▸ Work item
When you retype the records that follow, keep each word as it is and drop any pictures.

▸ The input

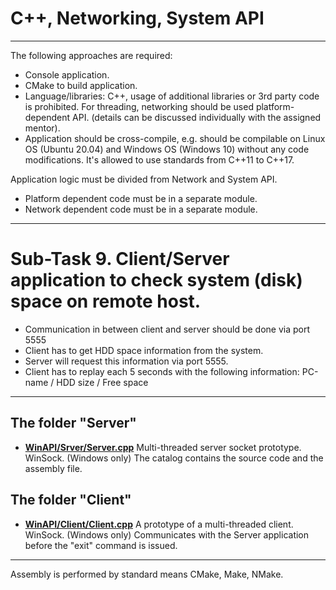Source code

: # C++, Networking, System API

----

The following approaches are required:
- Console application.
- CMake to build application.
- Language/libraries: C++, usage of additional libraries or 3rd party code is prohibited. For threading, networking should be used platform-dependent API. (details can be discussed individually with the assigned mentor).
- Application should be cross-compile, e.g. should be compilable on Linux OS (Ubuntu 20.04) and Windows OS (Windows 10) without any code modifications.
It's allowed to use standards from C++11 to C++17.

 
Application logic must be divided from Network and System API.
- Platform dependent code must be in a separate module.
- Network dependent code must be in a separate module.

----

# Sub-Task 9. Client/Server application to check system (disk) space on remote host.
- Communication in between client and server should be done via port 5555
- Client has to get HDD space information from the system.
- Server will request this information via port 5555.
- Client has to replay each 5 seconds with the following information:
	PC-name / HDD size / Free space
	
----

## The folder "Server"

* **[WinAPI/Srver/Server.cpp](WinAPI/Server/Server.cpp)** Multi-threaded server socket prototype. WinSock. (Windows only)
The catalog contains the source code and the assembly file.

## The folder "Client"

* **[WinAPI/Client/Client.cpp](WinAPI/Client/Client.cpp)** A prototype of a multi-threaded client. WinSock. (Windows only)
Communicates with the Server application before the "exit" command is issued.

----

Assembly is performed by standard means CMake, Make, NMake.
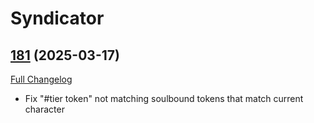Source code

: # Syndicator

## [181](https://github.com/Baganator/Syndicator/tree/181) (2025-03-17)
[Full Changelog](https://github.com/Baganator/Syndicator/compare/180...181) 

- Fix "#tier token" not matching soulbound tokens that match current character  
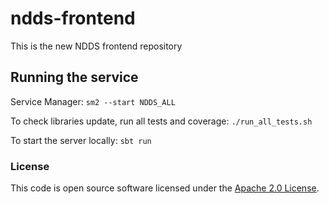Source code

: 
# ndds-frontend

This is the new NDDS frontend repository


## Running the service

Service Manager: `sm2 --start NDDS_ALL`

To check libraries update, run all tests and coverage: `./run_all_tests.sh`

To start the server locally: `sbt run`


### License

This code is open source software licensed under the [Apache 2.0 License]("http://www.apache.org/licenses/LICENSE-2.0.html").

▸ Solution
Source code

: # C++, Networking, System API

----

The following approaches are required:
- Console application.
- CMake to build application.
- Language/libraries: C++, usage of additional libraries or 3rd party code is prohibited. For threading, networking should be used platform-dependent API. (details can be discussed individually with the assigned mentor).
- Application should be cross-compile, e.g. should be compilable on Linux OS (Ubuntu 20.04) and Windows OS (Windows 10) without any code modifications.
It's allowed to use standards from C++11 to C++17.

 
Application logic must be divided from Network and System API.
- Platform dependent code must be in a separate module.
- Network dependent code must be in a separate module.

----

# Sub-Task 9. Client/Server application to check system (disk) space on remote host.
- Communication in between client and server should be done via port 5555
- Client has to get HDD space information from the system.
- Server will request this information via port 5555.
- Client has to replay each 5 seconds with the following information:
	PC-name / HDD size / Free space
	
----

## The folder "Server"

* **[WinAPI/Srver/Server.cpp](WinAPI/Server/Server.cpp)** Multi-threaded server socket prototype. WinSock. (Windows only)
The catalog contains the source code and the assembly file.

## The folder "Client"

* **[WinAPI/Client/Client.cpp](WinAPI/Client/Client.cpp)** A prototype of a multi-threaded client. WinSock. (Windows only)
Communicates with the Server application before the "exit" command is issued.

----

Assembly is performed by standard means CMake, Make, NMake.
Source code

: # Syndicator

## [181](https://github.com/Baganator/Syndicator/tree/181) (2025-03-17)
[Full Changelog](https://github.com/Baganator/Syndicator/compare/180...181) 

- Fix "#tier token" not matching soulbound tokens that match current character  
Source code

: 
# ndds-frontend

This is the new NDDS frontend repository


## Running the service

Service Manager: `sm2 --start NDDS_ALL`

To check libraries update, run all tests and coverage: `./run_all_tests.sh`

To start the server locally: `sbt run`


### License

This code is open source software licensed under the [Apache 2.0 License]("http://www.apache.org/licenses/LICENSE-2.0.html").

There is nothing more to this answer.